ある日、その採石場にお客さんが来て、僕が作業をしているところに、うちにも山があって採石の残材があるよ、と言ってもらえて、その山を見に行ったら石の質は違うけれどすごくダイナミックな原始的な風景が広がっていて、僕は一目でその山が気に入りました。そこが現在の工房を構えている福島県の高太石山です。

 

福島県川俣町の高太石山 青い屋根のテントが高家先生の工房です

 

― 今も山の中で制作をされているというのは、やはり大学時代の経験が大きいのでしょうか。

 

そうですね、気がついたら戻っていたというか・・・。鮭が源流に戻ったような(笑)

 

 

― 動画に色々な機械が出てきますが、こちらは自前なんですか?

 

自前です。今では小さな工務店ができるくらい機械がありますが(笑)

若い時は機械工具が好きではなくてノミなどの手工具ばかりたくさん持っていたんですが、35歳の時にひょんなことから巨大なモニュメントを制作する助手をする機会があって、そこではエアー工具を主な工具として彫刻していたのです。

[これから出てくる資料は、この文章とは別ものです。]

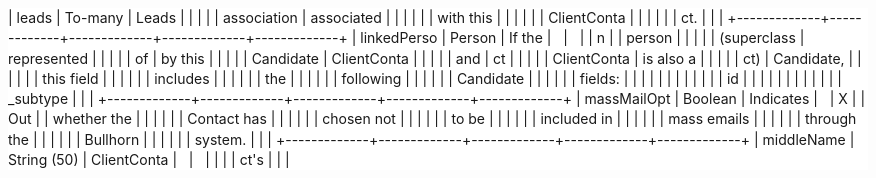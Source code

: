 | leads       | To-many     | Leads       |             |             |
|             | association | associated  |             |             |
|             |             | with this   |             |             |
|             |             | ClientConta |             |             |
|             |             | ct.         |             |             |
+-------------+-------------+-------------+-------------+-------------+
| linkedPerso | Person      | If the      |             |             |
| n           |             | person      |             |             |
|             | (superclass | represented |             |             |
|             | of          | by this     |             |             |
|             | Candidate   | ClientConta |             |             |
|             | and         | ct          |             |             |
|             | ClientConta | is also a   |             |             |
|             | ct)         | Candidate,  |             |             |
|             |             | this field  |             |             |
|             |             | includes    |             |             |
|             |             | the         |             |             |
|             |             | following   |             |             |
|             |             | Candidate   |             |             |
|             |             | fields:     |             |             |
|             |             |             |             |             |
|             |             | id          |             |             |
|             |             |             |             |             |
|             |             | \_subtype   |             |             |
+-------------+-------------+-------------+-------------+-------------+
| massMailOpt | Boolean     | Indicates   |             | X           |
| Out         |             | whether the |             |             |
|             |             | Contact has |             |             |
|             |             | chosen not  |             |             |
|             |             | to be       |             |             |
|             |             | included in |             |             |
|             |             | mass emails |             |             |
|             |             | through the |             |             |
|             |             | Bullhorn    |             |             |
|             |             | system.     |             |             |
+-------------+-------------+-------------+-------------+-------------+
| middleName  | String (50) | ClientConta |             |             |
|             |             | ct's        |             |             |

これまで僕が使っていた電動工具は、機械を休ませながら使用しなければならなかったり、ホコリに弱かったりするものだったんですがエアー工具は、連続して使用が出来てホコリにも強く色々なメリットがありました。そこでの経験にカルチャーショックを受け、見よう見まねで道具をそろえました。失敗もたくさんあって、道具そのものをまともに動かせるようになるまでに何年もかかかって、ようやくあまりストレス無く使えるようになったところです。

 

― 動画では、あっという間に形が変わっていくように見えますが、実際にはどのくらいの時間がかかっているんでしょうか。

 

動画にコアドリルで穴を開ける部分があったと思うのですが、あれは既に開け終わっている部分に機械を通したところなので、すっと入っているように見えますが、20cmくらいの穴を開けるのに、30分くらいかかりますし、途中で刃を研いであげなくちゃいけないので実は何回も中断して出し入れしてるんです。石の場合、割る作業は早いのですが、その他の作業は例えが思い付かない位とても時間がかかります。

 

― 今回の作品「無限のひとひら」は、お父様の墓石だとうかがいました。本物を拝見できていないので机上のお話になってしまい恐縮ですが、たどっていくと表が裏になり裏が表になるこの形が、魂の輪廻転生を意味しているように思えて、タイトルの「無限のひとひら」は、その繰り返し(無限)のひとひら(一片)を終えて、ここに故人が安らかに眠っているということかなと思いました。「ひとひら」というワンオブゼムみたいな匿名性の中にも普遍的なものの持つ意味があるかもと勝手な解釈をしたのですが・・・。

 

タイトルはだいたい後付けで、制作をしている際に浮かんだことだったりしますが、とらえる人の好きなようでかまわないと思っています。でもそうやって思ってもらえるのは嬉しいです。「無限のひとひら」は、最初は蓮の花びらをモチーフにして形を考えたいと思っていました。父がパルプ工場で働いていたので紙で作ったような形を考え、テッシュの箱を帯状に切って考えたりしました。ただの輪ではつまらないので、メビウスの輪にして輪をつまんで持ち上げたら花びらのように見えたのがきっかけでした。

 

― 最後に、動画をご覧になってくださった皆様にメッセージをいただいても宜しいでしょうか。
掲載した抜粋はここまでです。